Example of hippocampal theta modulation of PFC units. Rat is running on a linear track. Two place cells from the hippocampus are recorded as evidenced by increased firing rates of cells as the animal ran through the place fields. APs from the cells are indicated by vertical blue and red lines positioned above the theta rhythm. In the PFC the APs are temporally linked to the APs in the hippocampus although there is a time delay between the APs in the hippocampus and those in the PFC. The modulation of PFC APs by hippocampal theta occurs even in the absence of PFC theta. In a T-maze animals have to make either a forced turn (top figure) or decided whether to go left or right to receive a food award (cocoa puffs). The theta wave can be drawn as both a straight line as well as a circle to represent the 360O of the theta wave.

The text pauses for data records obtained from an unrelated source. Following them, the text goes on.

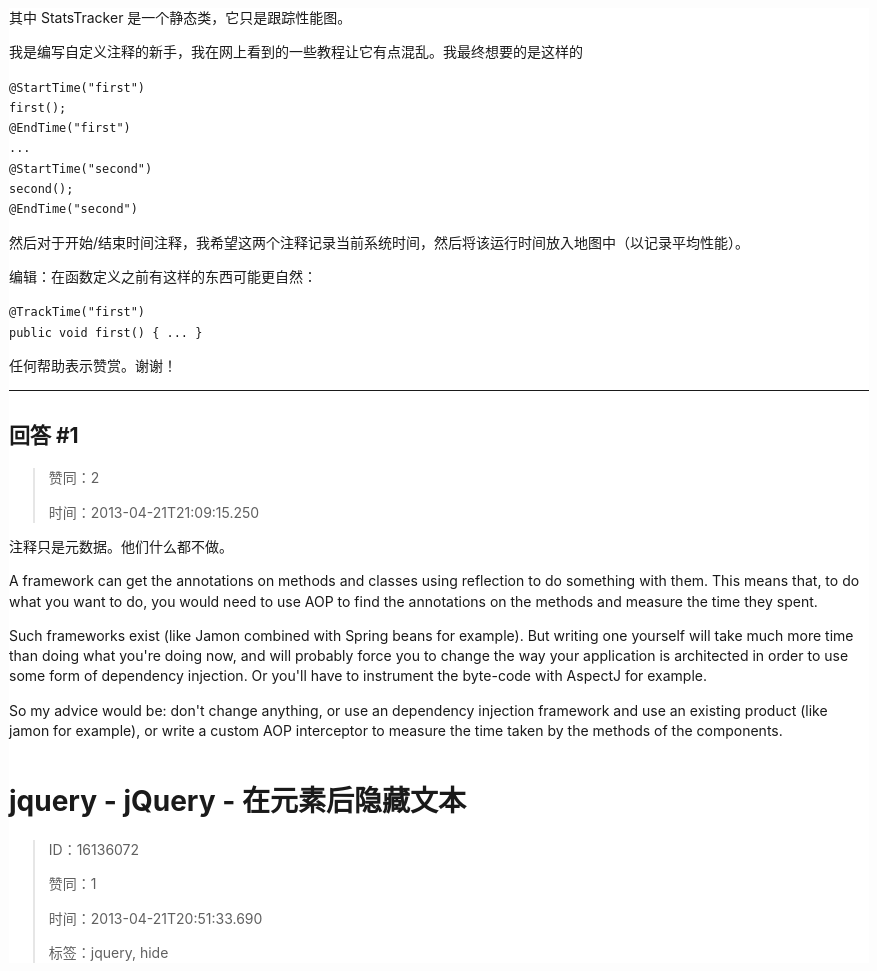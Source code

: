 其中 StatsTracker 是一个静态类，它只是跟踪性能图。

我是编写自定义注释的新手，我在网上看到的一些教程让它有点混乱。我最终想要的是这样的

```
@StartTime("first")
first();
@EndTime("first")
...
@StartTime("second")
second();
@EndTime("second") 
```

然后对于开始/结束时间注释，我希望这两个注释记录当前系统时间，然后将该运行时间放入地图中（以记录平均性能）。

编辑：在函数定义之前有这样的东西可能更自然：

```
@TrackTime("first")
public void first() { ... } 
```

任何帮助表示赞赏。谢谢！

* * *

## 回答 #1

> 赞同：2
> 
> 时间：2013-04-21T21:09:15.250

注释只是元数据。他们什么都不做。

A framework can get the annotations on methods and classes using reflection to do something with them. This means that, to do what you want to do, you would need to use AOP to find the annotations on the methods and measure the time they spent.

Such frameworks exist (like Jamon combined with Spring beans for example). But writing one yourself will take much more time than doing what you're doing now, and will probably force you to change the way your application is architected in order to use some form of dependency injection. Or you'll have to instrument the byte-code with AspectJ for example.

So my advice would be: don't change anything, or use an dependency injection framework and use an existing product (like jamon for example), or write a custom AOP interceptor to measure the time taken by the methods of the components.

# jquery - jQuery - 在元素后隐藏文本

> ID：16136072
> 
> 赞同：1
> 
> 时间：2013-04-21T20:51:33.690
> 
> 标签：jquery, hide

When the animal has a forced turn there is a preferred phase (straight line within the circle) for the APs to occur in both CA1 and PFC. When the animal has to make a decision there is a much stronger phase lock of PFC neurons with the hippocampal theta as evidenced by a thicker line. Figures are based on work by Siapas et al. (Siapas et al., 2005) and Jones et al. (Jones and Wilson, 2005).

Fig. 5

Relationship of coherence with cognition. EEG spectral coherence represents the consistency of the phase difference between two EEG signals when compared over time. In a delayed non-match to sample study in rats with a history seizures electrodes were placed in the PFC and hippocampus. Coherences between the waveforms in the hippocampus and PFC were calculated. Coherence is a measure of synchronization or coupling between two EEG signals and is based mainly on the conformity of phase differences between the EEG signals. The two waves shown from the PFC and hippocampus are of the same amplitude and frequency, but there is a phase shift. Phase differences are typically measured in degrees where a complete cycle is 360 degrees. In this example, the phase difference is approximately 30 degrees. Coherences are dynamically measured when controls and rats with early-life seizures (ELS) are doing the test. Data on left is time-linked to the sample press, and data on the right to the match press, revealing functional differences between control (blue) and ELS (red) rats when the envelopes diverge. ELS rats showed increased theta and gamma coherences following the sample press. The lower panel show dynamic CA1-PFC theta coherence in correct and incorrect trials. In trials with 20-30 second delays, control rats did not show performance-related differences in CA1-PFC coherence between correct (light blue) and incorrect (dark blue). In trials with 20-30 second delays, ELS rats showed increased CA1-PFC coherence in correct trials (light red) relative to incorrect trials (dark red) particularly around the time of the sample press and prior to the match press (arrows). Modified from Kleen et al. (Kleen et al., 2011b) with permission.